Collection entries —

>>

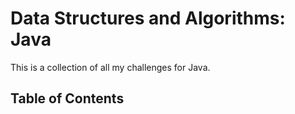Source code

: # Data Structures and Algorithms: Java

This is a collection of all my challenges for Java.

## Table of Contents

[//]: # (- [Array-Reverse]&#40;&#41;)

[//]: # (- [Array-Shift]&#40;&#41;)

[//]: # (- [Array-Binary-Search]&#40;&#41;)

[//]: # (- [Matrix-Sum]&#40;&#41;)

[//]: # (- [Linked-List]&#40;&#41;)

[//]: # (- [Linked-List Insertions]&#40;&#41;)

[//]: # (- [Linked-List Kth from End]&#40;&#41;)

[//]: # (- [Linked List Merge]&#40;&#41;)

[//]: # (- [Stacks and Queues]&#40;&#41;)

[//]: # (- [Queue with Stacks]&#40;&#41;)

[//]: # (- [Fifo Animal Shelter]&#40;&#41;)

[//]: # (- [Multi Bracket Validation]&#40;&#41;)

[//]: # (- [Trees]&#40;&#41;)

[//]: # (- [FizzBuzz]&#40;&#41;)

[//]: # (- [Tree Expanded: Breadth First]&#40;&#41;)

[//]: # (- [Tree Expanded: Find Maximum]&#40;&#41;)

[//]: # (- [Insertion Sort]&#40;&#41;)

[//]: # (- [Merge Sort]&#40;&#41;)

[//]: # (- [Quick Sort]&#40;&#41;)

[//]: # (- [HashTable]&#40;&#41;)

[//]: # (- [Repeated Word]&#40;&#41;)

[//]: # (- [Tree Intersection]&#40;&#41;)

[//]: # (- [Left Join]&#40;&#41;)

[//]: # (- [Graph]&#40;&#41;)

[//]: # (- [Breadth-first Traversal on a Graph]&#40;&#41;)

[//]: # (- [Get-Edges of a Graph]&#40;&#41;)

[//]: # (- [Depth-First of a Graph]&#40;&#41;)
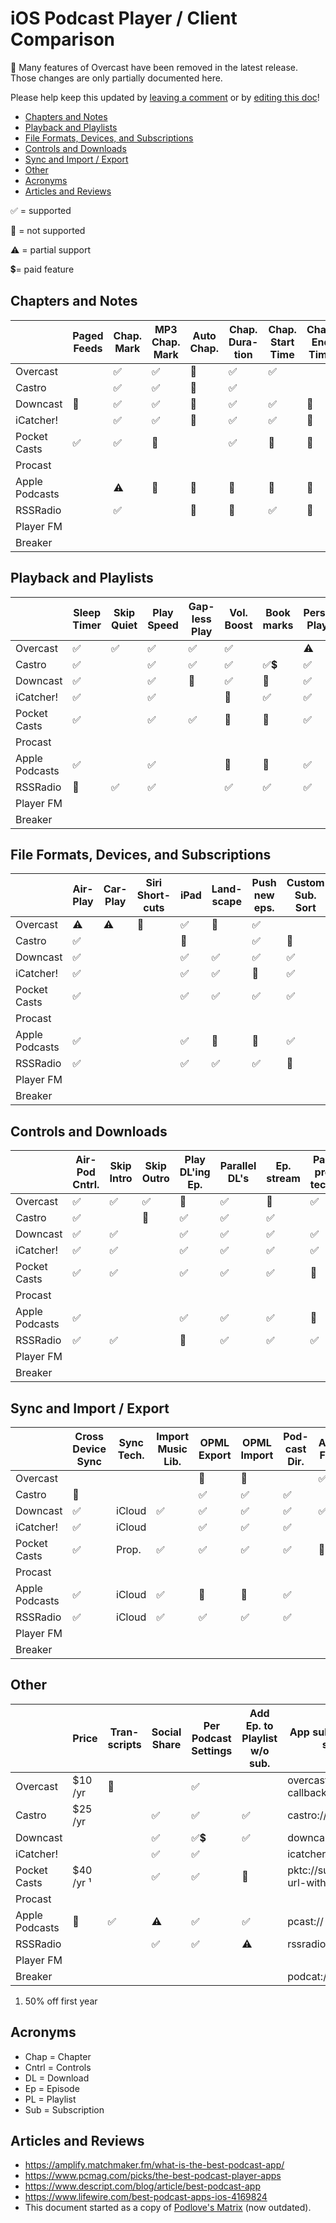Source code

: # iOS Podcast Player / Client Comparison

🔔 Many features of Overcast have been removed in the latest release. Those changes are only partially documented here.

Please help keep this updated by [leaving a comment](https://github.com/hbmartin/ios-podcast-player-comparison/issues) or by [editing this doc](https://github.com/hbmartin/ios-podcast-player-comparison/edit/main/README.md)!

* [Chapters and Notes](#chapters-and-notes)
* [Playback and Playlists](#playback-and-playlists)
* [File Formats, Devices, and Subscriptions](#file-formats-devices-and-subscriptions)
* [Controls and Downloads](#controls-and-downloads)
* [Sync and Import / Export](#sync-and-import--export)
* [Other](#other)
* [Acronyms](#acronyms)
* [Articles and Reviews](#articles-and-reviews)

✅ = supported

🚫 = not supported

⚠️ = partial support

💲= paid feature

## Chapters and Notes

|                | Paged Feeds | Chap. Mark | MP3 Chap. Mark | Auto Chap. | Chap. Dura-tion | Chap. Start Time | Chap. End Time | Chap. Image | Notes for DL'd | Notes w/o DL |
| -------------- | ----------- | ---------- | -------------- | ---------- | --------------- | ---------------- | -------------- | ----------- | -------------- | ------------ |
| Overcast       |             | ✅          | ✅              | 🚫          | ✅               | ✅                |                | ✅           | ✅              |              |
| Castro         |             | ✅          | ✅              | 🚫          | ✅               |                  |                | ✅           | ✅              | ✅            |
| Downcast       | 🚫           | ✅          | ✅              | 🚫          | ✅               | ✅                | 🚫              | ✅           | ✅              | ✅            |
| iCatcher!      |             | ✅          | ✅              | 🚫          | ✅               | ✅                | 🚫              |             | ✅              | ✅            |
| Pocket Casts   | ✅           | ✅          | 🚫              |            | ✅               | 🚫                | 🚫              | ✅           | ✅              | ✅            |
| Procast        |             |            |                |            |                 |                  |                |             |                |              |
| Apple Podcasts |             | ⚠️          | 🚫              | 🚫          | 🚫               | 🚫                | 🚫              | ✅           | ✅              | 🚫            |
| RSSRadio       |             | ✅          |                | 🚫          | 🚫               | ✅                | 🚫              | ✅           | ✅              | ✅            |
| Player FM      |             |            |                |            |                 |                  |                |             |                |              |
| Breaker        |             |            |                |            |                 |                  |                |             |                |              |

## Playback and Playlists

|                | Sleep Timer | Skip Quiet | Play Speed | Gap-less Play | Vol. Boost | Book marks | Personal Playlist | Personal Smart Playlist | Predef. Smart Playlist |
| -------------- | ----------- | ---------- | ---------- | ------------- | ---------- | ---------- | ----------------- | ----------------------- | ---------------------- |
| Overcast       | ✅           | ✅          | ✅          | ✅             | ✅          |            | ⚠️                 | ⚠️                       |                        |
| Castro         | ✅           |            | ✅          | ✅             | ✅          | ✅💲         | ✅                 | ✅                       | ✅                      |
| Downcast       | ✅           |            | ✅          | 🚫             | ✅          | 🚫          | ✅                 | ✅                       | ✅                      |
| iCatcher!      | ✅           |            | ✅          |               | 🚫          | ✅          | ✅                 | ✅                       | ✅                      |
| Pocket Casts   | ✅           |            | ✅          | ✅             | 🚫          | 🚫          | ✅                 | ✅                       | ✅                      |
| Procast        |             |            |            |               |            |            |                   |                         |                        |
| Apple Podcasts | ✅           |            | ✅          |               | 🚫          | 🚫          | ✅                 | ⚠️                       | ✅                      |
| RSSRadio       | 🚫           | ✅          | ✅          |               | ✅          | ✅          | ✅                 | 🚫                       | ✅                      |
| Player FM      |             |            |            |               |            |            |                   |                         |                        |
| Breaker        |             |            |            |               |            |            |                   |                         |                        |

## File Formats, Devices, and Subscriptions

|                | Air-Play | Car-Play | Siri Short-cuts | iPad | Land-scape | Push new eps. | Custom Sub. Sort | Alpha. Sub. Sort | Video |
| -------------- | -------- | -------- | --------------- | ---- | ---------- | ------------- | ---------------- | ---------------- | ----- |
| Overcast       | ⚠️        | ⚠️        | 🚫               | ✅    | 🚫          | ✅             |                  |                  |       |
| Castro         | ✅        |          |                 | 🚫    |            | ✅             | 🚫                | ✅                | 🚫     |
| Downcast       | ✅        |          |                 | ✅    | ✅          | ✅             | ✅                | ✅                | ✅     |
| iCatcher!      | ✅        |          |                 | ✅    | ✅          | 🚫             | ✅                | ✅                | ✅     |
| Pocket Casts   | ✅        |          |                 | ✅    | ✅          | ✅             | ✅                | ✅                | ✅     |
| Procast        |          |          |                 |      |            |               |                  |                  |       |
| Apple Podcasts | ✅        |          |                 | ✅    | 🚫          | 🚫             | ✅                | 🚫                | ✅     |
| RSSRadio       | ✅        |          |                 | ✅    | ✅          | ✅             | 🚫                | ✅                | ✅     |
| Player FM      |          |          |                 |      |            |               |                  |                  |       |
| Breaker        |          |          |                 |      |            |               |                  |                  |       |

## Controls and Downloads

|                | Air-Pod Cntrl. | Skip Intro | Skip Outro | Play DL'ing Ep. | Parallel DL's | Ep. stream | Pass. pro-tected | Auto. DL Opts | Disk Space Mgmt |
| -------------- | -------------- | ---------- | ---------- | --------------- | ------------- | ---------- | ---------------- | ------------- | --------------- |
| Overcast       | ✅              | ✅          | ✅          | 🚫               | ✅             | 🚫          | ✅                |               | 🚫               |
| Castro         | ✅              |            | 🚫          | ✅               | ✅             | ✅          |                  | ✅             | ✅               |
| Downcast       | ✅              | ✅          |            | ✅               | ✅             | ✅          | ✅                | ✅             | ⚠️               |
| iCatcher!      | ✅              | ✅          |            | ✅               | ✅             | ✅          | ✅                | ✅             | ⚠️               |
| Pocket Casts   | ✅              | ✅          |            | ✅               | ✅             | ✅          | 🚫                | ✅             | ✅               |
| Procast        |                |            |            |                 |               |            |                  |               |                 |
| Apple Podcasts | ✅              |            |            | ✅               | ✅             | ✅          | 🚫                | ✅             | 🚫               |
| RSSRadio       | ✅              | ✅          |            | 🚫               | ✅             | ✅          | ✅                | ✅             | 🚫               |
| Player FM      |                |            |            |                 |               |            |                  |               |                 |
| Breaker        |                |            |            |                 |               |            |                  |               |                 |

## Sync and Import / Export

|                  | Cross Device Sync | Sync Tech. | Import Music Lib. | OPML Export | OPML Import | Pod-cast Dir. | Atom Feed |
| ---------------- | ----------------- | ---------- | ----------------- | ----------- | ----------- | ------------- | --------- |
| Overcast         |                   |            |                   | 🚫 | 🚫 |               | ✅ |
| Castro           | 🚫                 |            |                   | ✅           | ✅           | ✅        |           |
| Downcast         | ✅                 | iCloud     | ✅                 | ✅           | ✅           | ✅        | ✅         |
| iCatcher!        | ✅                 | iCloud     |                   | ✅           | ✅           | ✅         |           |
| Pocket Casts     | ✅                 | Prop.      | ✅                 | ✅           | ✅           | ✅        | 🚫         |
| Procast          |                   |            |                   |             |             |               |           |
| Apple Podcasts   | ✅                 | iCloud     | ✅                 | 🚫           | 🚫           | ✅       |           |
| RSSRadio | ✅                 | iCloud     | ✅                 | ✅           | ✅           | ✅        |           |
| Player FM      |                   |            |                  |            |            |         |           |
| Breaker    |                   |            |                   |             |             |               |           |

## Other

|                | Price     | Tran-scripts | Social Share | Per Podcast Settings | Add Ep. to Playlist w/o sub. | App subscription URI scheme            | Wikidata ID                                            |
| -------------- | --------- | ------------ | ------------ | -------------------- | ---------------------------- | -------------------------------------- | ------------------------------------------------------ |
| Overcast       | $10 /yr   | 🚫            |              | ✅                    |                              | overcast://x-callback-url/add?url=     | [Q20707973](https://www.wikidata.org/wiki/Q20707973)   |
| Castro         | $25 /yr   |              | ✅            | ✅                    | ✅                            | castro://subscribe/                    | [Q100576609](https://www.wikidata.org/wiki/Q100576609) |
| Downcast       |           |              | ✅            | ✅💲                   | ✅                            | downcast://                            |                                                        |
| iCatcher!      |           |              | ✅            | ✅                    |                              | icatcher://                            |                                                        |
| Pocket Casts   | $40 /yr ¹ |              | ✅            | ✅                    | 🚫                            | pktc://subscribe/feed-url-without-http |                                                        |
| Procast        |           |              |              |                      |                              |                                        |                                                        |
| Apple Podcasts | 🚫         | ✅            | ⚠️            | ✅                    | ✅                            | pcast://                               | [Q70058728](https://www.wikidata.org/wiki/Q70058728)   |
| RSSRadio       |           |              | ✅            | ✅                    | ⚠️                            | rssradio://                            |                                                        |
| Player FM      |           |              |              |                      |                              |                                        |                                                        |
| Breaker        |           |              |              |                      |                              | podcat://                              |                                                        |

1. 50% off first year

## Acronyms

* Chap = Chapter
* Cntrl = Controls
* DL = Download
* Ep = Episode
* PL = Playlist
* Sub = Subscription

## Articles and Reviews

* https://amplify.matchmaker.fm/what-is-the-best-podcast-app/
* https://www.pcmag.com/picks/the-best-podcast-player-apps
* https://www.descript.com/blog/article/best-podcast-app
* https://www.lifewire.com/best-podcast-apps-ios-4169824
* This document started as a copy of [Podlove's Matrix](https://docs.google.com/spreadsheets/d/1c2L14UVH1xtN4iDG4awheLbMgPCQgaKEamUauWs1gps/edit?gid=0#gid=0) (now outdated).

<<

Your goal — What you return must be an exact retyping of the lines above starting at the line with "## File Formats, Devices, and Subscriptions" and ending at the line with "Space Mgmt |", and nothing besides.

Exercise result —
## File Formats, Devices, and Subscriptions

|                | Air-Play | Car-Play | Siri Short-cuts | iPad | Land-scape | Push new eps. | Custom Sub. Sort | Alpha. Sub. Sort | Video |
| -------------- | -------- | -------- | --------------- | ---- | ---------- | ------------- | ---------------- | ---------------- | ----- |
| Overcast       | ⚠️        | ⚠️        | 🚫               | ✅    | 🚫          | ✅             |                  |                  |       |
| Castro         | ✅        |          |                 | 🚫    |            | ✅             | 🚫                | ✅                | 🚫     |
| Downcast       | ✅        |          |                 | ✅    | ✅          | ✅             | ✅                | ✅                | ✅     |
| iCatcher!      | ✅        |          |                 | ✅    | ✅          | 🚫             | ✅                | ✅                | ✅     |
| Pocket Casts   | ✅        |          |                 | ✅    | ✅          | ✅             | ✅                | ✅                | ✅     |
| Procast        |          |          |                 |      |            |               |                  |                  |       |
| Apple Podcasts | ✅        |          |                 | ✅    | 🚫          | 🚫             | ✅                | 🚫                | ✅     |
| RSSRadio       | ✅        |          |                 | ✅    | ✅          | ✅             | 🚫                | ✅                | ✅     |
| Player FM      |          |          |                 |      |            |               |                  |                  |       |
| Breaker        |          |          |                 |      |            |               |                  |                  |       |

## Controls and Downloads

|                | Air-Pod Cntrl. | Skip Intro | Skip Outro | Play DL'ing Ep. | Parallel DL's | Ep. stream | Pass. pro-tected | Auto. DL Opts | Disk Space Mgmt |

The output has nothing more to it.